| Exercise prompt |
Go through the data below and copy it exactly, skipping every picture.

Pictures paired with source code
↓↓↓
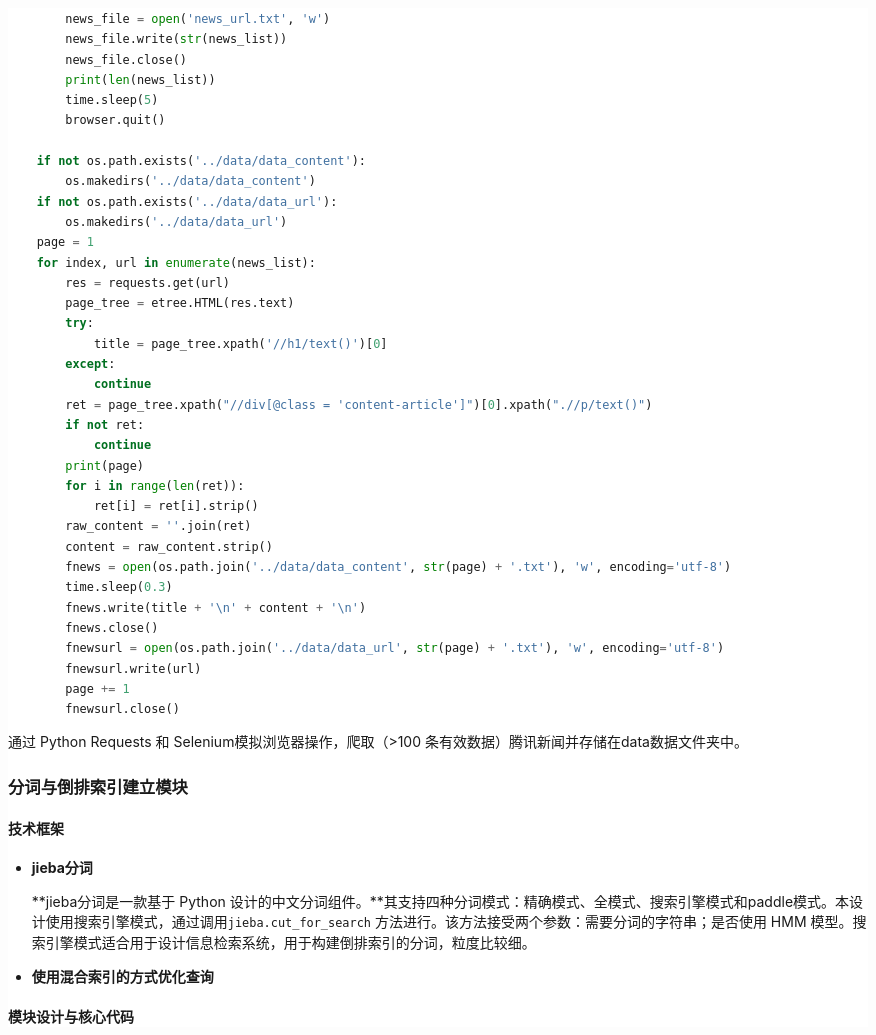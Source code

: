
   ```python
          news_file = open('news_url.txt', 'w')
          news_file.write(str(news_list))
          news_file.close()
          print(len(news_list))
          time.sleep(5)
          browser.quit()
  
      if not os.path.exists('../data/data_content'):
          os.makedirs('../data/data_content')
      if not os.path.exists('../data/data_url'):
          os.makedirs('../data/data_url')
      page = 1
      for index, url in enumerate(news_list):
          res = requests.get(url)
          page_tree = etree.HTML(res.text)
          try:
              title = page_tree.xpath('//h1/text()')[0]
          except:
              continue
          ret = page_tree.xpath("//div[@class = 'content-article']")[0].xpath(".//p/text()")
          if not ret:
              continue
          print(page)
          for i in range(len(ret)):
              ret[i] = ret[i].strip()
          raw_content = ''.join(ret)
          content = raw_content.strip()
          fnews = open(os.path.join('../data/data_content', str(page) + '.txt'), 'w', encoding='utf-8')
          time.sleep(0.3)
          fnews.write(title + '\n' + content + '\n')
          fnews.close()
          fnewsurl = open(os.path.join('../data/data_url', str(page) + '.txt'), 'w', encoding='utf-8')
          fnewsurl.write(url)
          page += 1
          fnewsurl.close()
  ```

  通过 Python Requests 和 Selenium模拟浏览器操作，爬取（>100 条有效数据）腾讯新闻并存储在data数据文件夹中。

### 分词与倒排索引建立模块

#### 技术框架

- **jieba分词**

  **jieba分词是一款基于 Python 设计的中文分词组件。**其支持四种分词模式：精确模式、全模式、搜索引擎模式和paddle模式。本设计使用搜索引擎模式，通过调用`jieba.cut_for_search` 方法进行。该方法接受两个参数：需要分词的字符串；是否使用 HMM 模型。搜索引擎模式适合用于设计信息检索系统，用于构建倒排索引的分词，粒度比较细。

- **使用混合索引的方式优化查询**

#### 模块设计与核心代码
↑↑↑
| Exercise result |
Source code

:
   ```python
          news_file = open('news_url.txt', 'w')
          news_file.write(str(news_list))
          news_file.close()
          print(len(news_list))
          time.sleep(5)
          browser.quit()
  
      if not os.path.exists('../data/data_content'):
          os.makedirs('../data/data_content')
      if not os.path.exists('../data/data_url'):
          os.makedirs('../data/data_url')
      page = 1
      for index, url in enumerate(news_list):
          res = requests.get(url)
          page_tree = etree.HTML(res.text)
          try:
              title = page_tree.xpath('//h1/text()')[0]
          except:
              continue
          ret = page_tree.xpath("//div[@class = 'content-article']")[0].xpath(".//p/text()")
          if not ret:
              continue
          print(page)
          for i in range(len(ret)):
              ret[i] = ret[i].strip()
          raw_content = ''.join(ret)
          content = raw_content.strip()
          fnews = open(os.path.join('../data/data_content', str(page) + '.txt'), 'w', encoding='utf-8')
          time.sleep(0.3)
          fnews.write(title + '\n' + content + '\n')
          fnews.close()
          fnewsurl = open(os.path.join('../data/data_url', str(page) + '.txt'), 'w', encoding='utf-8')
          fnewsurl.write(url)
          page += 1
          fnewsurl.close()
  ```

  通过 Python Requests 和 Selenium模拟浏览器操作，爬取（>100 条有效数据）腾讯新闻并存储在data数据文件夹中。

### 分词与倒排索引建立模块

#### 技术框架

- **jieba分词**

  **jieba分词是一款基于 Python 设计的中文分词组件。**其支持四种分词模式：精确模式、全模式、搜索引擎模式和paddle模式。本设计使用搜索引擎模式，通过调用`jieba.cut_for_search` 方法进行。该方法接受两个参数：需要分词的字符串；是否使用 HMM 模型。搜索引擎模式适合用于设计信息检索系统，用于构建倒排索引的分词，粒度比较细。

- **使用混合索引的方式优化查询**

#### 模块设计与核心代码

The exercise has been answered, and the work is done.